Auf besonders gefährliche Stellen an der Triepkendorfer Ortsdurchfahrt weisen diese Warnbaken hin. Die Straße soll jetzt ausgebaut werden.
Madeleine Schmidt Auf besonders gefährliche Stellen an der Triepkendorfer Ortsdurchfahrt weisen diese Warnbaken hin. Die Straße soll jetzt ausgebaut werden.

Jetzt wird es eng für Kraftfahrer im Templiner Umland. Mit Triepkendorf (Landkreis Mecklenburgische Seenplatte) kurz hinter Lychen kündigt sich die nächste Straßenbaustelle an. Ab 25. April beginnt der Ausbau der maroden Ortsdurchfahrt mit ihrer stark beschädigten Pflasterstraße, informierte Rolf Sager vom Straßenbauamt Neustrelitz. Er soll sich bis zum Ende des Jahres hinziehen.

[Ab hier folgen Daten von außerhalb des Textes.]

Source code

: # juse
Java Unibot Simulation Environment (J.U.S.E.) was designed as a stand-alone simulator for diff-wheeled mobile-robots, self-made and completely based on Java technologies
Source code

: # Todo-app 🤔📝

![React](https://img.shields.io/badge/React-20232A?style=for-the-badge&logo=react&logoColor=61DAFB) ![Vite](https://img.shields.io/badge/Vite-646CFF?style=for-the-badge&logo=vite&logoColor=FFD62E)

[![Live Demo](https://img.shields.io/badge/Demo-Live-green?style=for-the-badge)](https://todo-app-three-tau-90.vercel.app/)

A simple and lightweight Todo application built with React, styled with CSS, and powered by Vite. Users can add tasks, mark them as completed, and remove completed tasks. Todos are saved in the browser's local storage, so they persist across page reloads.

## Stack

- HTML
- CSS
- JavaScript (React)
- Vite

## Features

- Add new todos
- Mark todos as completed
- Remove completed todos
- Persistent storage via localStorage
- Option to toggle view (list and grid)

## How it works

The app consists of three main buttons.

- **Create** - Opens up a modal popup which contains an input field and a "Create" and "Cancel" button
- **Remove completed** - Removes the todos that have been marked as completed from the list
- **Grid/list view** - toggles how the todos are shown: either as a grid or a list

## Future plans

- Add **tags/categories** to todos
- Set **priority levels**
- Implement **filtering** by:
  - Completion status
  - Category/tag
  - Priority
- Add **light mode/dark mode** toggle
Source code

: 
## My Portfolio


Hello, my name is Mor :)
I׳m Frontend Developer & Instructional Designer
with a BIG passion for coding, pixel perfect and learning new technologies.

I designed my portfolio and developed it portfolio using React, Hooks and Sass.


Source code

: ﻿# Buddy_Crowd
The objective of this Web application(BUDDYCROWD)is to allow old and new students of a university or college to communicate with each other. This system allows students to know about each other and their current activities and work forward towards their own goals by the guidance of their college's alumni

Damit erhöht sich die Zahl der Baustellen auf drei, denn auch an der Klaushagener Ortsdurchfahrt in Richtung Boitzenburg wird gebaut. Für Hammelspring in Richtung Zehdenick sind ebenfalls Bauarbeiten angekündigt. Straßensperrungen und Umleitungen sind für Kraftfahrer damit verbunden. Dazu kommt, dass auch die Bundesstraße 96 zwischen Fürstenberg und der Landesgrenze nach Mecklenburg-Vorpommern gebaut werden soll.

Die Strecke nach Triepkendorf nutzen Pendler, um über Lychen nach Feldberg und Neubrandenburg kommen. Mit Beginn der Vollsperrung müssen sie eine Umleitung über Hardenbeck, Conow und Feldberg hinnehmen.